Output the entries below so that they read exactly as they do now.

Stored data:
------------------------------------
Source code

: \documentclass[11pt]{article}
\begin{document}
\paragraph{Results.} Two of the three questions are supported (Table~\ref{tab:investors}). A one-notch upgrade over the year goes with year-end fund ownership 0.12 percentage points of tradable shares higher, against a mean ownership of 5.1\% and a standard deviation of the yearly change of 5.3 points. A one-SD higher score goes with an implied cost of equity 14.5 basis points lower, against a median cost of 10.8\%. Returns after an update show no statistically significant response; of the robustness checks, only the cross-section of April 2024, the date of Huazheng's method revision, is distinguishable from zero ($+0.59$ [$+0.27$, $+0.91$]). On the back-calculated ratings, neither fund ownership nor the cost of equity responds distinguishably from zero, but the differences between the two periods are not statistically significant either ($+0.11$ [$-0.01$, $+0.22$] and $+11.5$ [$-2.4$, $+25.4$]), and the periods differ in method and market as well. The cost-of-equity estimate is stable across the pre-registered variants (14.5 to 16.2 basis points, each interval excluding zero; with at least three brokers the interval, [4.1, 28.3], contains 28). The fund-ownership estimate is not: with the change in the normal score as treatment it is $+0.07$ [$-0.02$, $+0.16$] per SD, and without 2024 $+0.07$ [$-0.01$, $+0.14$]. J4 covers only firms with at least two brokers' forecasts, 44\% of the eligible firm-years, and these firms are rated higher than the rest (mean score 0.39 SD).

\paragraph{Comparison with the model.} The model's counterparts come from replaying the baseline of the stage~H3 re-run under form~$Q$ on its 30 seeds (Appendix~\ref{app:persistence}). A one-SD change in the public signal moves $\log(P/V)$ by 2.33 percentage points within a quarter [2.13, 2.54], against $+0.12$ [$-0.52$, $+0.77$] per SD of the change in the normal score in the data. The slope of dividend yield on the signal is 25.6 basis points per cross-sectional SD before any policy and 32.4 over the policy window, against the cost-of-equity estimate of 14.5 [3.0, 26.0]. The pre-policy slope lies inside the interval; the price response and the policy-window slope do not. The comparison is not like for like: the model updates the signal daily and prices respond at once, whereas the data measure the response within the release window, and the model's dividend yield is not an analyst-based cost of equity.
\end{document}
------------------------------------
| Output for this exercise |
Source code

: \documentclass[11pt]{article}
\begin{document}
\paragraph{Results.} Two of the three questions are supported (Table~\ref{tab:investors}). A one-notch upgrade over the year goes with year-end fund ownership 0.12 percentage points of tradable shares higher, against a mean ownership of 5.1\% and a standard deviation of the yearly change of 5.3 points. A one-SD higher score goes with an implied cost of equity 14.5 basis points lower, against a median cost of 10.8\%. Returns after an update show no statistically significant response; of the robustness checks, only the cross-section of April 2024, the date of Huazheng's method revision, is distinguishable from zero ($+0.59$ [$+0.27$, $+0.91$]). On the back-calculated ratings, neither fund ownership nor the cost of equity responds distinguishably from zero, but the differences between the two periods are not statistically significant either ($+0.11$ [$-0.01$, $+0.22$] and $+11.5$ [$-2.4$, $+25.4$]), and the periods differ in method and market as well. The cost-of-equity estimate is stable across the pre-registered variants (14.5 to 16.2 basis points, each interval excluding zero; with at least three brokers the interval, [4.1, 28.3], contains 28). The fund-ownership estimate is not: with the change in the normal score as treatment it is $+0.07$ [$-0.02$, $+0.16$] per SD, and without 2024 $+0.07$ [$-0.01$, $+0.14$]. J4 covers only firms with at least two brokers' forecasts, 44\% of the eligible firm-years, and these firms are rated higher than the rest (mean score 0.39 SD).

\paragraph{Comparison with the model.} The model's counterparts come from replaying the baseline of the stage~H3 re-run under form~$Q$ on its 30 seeds (Appendix~\ref{app:persistence}). A one-SD change in the public signal moves $\log(P/V)$ by 2.33 percentage points within a quarter [2.13, 2.54], against $+0.12$ [$-0.52$, $+0.77$] per SD of the change in the normal score in the data. The slope of dividend yield on the signal is 25.6 basis points per cross-sectional SD before any policy and 32.4 over the policy window, against the cost-of-equity estimate of 14.5 [3.0, 26.0]. The pre-policy slope lies inside the interval; the price response and the policy-window slope do not. The comparison is not like for like: the model updates the signal daily and prices respond at once, whereas the data measure the response within the release window, and the model's dividend yield is not an analyst-based cost of equity.
\end{document}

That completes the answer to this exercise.